The Hill is providing live coverage of Attorney General Jeff Sessions testifying before the Senate Judiciary Committee Wednesday.
The annual Justice Department oversight hearing marks Sessions's first appearance before the panel since his confirmation hearing in January and the first oversight hearing during his tenure at the Department of Justice.
Blumenthal ends hearing with questions on advisers' private emails
Sen. Richard Blumenthal (D-Conn.) concluded the proceedings by asking Attorney General Jeff Sessions about media reports that at least six of President Trump’s closest advisers use private emails to discuss White House business, including first daughter Ivanka Trump and her husband, senior adviser Jared Kushner.
“If Jared Kushner or any of the other individuals I mentioned sent or received classified information using private email accounts, would you prosecute them?” he asked.
“It would have to be evaluated at the time,” Sessions said.
Blumenthal asked Sessions if he’s investigating any individuals for their use of private emails.
“I’m not able to confirm or deny any investigation,” Session said.
Sen. Mazie Hirono (D-Hawaii) called Attorney General Jeff Sessions’s remarks after a Hawaii district judge blocked President Trump’s previous travel ban in April “ignorant.”
“Not that you, you were ignorant, but the remark was ignorant,” she said.
At the time, Sessions said he was “amazed that a judge sitting on an island in the Pacific can issue an order that stops the President of the United States from what appears to be clearly his constitutional and statutory power.”
“When a public official like you makes a statement like that it tends to legitimize the views of people who think the great racial and ethnic diversity in my state makes us somehow less American,” Hirono said. “So do you stand by your statement?”
Sessions said he had no idea his remark would be interpreted that way.
“There are 600 federal district judges in American, and the president issues a lawful order that I believe will be upheld by the Supreme Court, and one of those judges happened to be on an island in the Pacific and stopped the entire process,” he said.
“I think these judges need to be careful they are not just setting policy and using their power to block the president’s ability to protect America.”
Cornyn praises Sessions
Senate Majority Whip John Cornyn (R-Texas) took the opportunity to commend Sessions for his work so far and urge him not to get discouraged.
“You have a tough job to do at the Department of Justice after eight years of mismanagement, where I think the American people lost confidence in the department’s ability to do things in a nonpolitical fashion,” he said. "I know you are the man to help restore the reputation of the department. … Keep up the good work.”
Sessions declines 'blanket' assurance to not jail journalists
Attorney General Jeff Sessions on Wednesday said he could not make a “blanket commitment” to not put journalists in jail.
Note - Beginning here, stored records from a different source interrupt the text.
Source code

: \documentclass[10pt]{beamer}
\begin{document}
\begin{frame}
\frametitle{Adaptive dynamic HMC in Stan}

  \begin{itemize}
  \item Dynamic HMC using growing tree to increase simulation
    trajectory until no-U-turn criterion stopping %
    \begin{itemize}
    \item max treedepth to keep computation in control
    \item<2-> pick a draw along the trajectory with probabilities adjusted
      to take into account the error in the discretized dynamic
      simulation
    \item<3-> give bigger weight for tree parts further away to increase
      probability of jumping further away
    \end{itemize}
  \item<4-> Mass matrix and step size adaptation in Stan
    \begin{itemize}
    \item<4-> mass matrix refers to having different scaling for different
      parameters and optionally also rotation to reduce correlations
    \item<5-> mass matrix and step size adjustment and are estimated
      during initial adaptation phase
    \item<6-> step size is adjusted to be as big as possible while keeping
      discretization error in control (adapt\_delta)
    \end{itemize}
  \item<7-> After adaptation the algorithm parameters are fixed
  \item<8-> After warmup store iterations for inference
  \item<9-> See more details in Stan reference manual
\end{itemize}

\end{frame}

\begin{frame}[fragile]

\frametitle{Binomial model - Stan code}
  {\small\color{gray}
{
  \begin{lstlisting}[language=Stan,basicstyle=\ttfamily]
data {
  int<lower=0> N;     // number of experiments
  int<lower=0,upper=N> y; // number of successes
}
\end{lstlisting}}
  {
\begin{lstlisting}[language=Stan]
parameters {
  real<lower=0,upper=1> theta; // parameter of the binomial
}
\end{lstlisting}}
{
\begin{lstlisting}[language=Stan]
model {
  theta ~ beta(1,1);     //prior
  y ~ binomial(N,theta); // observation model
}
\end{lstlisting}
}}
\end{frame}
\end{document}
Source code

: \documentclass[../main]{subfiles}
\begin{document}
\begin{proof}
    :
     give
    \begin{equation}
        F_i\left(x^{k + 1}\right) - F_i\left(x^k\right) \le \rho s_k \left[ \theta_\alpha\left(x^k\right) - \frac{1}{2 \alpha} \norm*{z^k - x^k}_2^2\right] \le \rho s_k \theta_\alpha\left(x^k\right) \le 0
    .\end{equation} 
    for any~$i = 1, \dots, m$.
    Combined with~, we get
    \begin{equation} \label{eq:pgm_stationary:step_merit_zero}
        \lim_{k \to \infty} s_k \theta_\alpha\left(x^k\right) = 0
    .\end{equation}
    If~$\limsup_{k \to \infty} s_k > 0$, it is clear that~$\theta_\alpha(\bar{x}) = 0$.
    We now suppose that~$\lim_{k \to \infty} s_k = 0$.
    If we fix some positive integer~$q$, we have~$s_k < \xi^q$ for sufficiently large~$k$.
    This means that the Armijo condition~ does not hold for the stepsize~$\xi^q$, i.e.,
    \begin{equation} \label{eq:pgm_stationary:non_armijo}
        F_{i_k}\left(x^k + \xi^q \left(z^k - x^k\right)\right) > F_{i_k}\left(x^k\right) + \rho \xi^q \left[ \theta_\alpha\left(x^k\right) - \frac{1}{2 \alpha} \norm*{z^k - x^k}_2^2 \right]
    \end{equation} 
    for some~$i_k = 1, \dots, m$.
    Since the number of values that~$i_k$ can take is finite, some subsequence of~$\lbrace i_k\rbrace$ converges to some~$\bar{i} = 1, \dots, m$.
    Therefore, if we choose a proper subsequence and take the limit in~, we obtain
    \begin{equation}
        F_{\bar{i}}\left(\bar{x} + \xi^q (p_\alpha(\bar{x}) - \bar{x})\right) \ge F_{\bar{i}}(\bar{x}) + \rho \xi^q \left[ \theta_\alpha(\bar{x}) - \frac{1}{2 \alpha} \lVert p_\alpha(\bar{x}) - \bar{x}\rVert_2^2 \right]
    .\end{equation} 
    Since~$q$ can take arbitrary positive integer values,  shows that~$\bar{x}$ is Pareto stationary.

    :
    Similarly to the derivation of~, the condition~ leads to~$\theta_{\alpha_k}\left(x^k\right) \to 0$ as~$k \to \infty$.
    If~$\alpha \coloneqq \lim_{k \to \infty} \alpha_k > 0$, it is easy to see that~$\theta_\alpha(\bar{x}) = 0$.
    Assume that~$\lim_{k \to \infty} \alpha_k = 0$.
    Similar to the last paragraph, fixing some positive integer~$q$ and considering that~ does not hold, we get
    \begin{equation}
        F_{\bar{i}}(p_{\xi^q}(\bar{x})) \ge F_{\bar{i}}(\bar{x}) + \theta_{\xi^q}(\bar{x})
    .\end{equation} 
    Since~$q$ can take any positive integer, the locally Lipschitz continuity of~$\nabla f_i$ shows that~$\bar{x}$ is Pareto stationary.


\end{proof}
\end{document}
During testimony in front of the Senate Judiciary Committee, Sen. Amy Klobuchar (D-Minn.) asked Sessions if he could pledge to not place “reporters in jail for doing their jobs.”
“Well, I don’t know that I can make a blanket commitment to that effect. But I will say this, we have not taken any aggressive action against the media at this point,” Sessions replied.
“But we have matters that involve the most serious national security issues that put our country at risk and we will utilize the authorities that we have legally and constitutionally if we have to.”
The comments from Sessions come after President Trump, unhappy with a story published by NBC News, last week said network licenses should be challenged. While the major networks do not have licenses, local affiliates do have broadcast licenses.
“We always try to find an alternative way, as you probably know, Senator Klobuchar, to directly confronting media ... but that’s not a total blanket protection,” Sessions added.
Klobuchar noted her question stems from concerns over Trump’s comments about the networks.
Sessions: Special counsel has not contacted me about an interview
Attorney General Jeff Sessions said that the Justice Department's special counsel has not contacted his office about a potential interview as part of its investigation into Russia's interference in the 2016 presidential election.
“I would just say, Senator Blumenthal, my staff handed me a note that I have not been asked for an interview at this point,” Sessions told Sen. Richard Blumenthal (D-Conn.) several minutes after a heated exchange over the matter.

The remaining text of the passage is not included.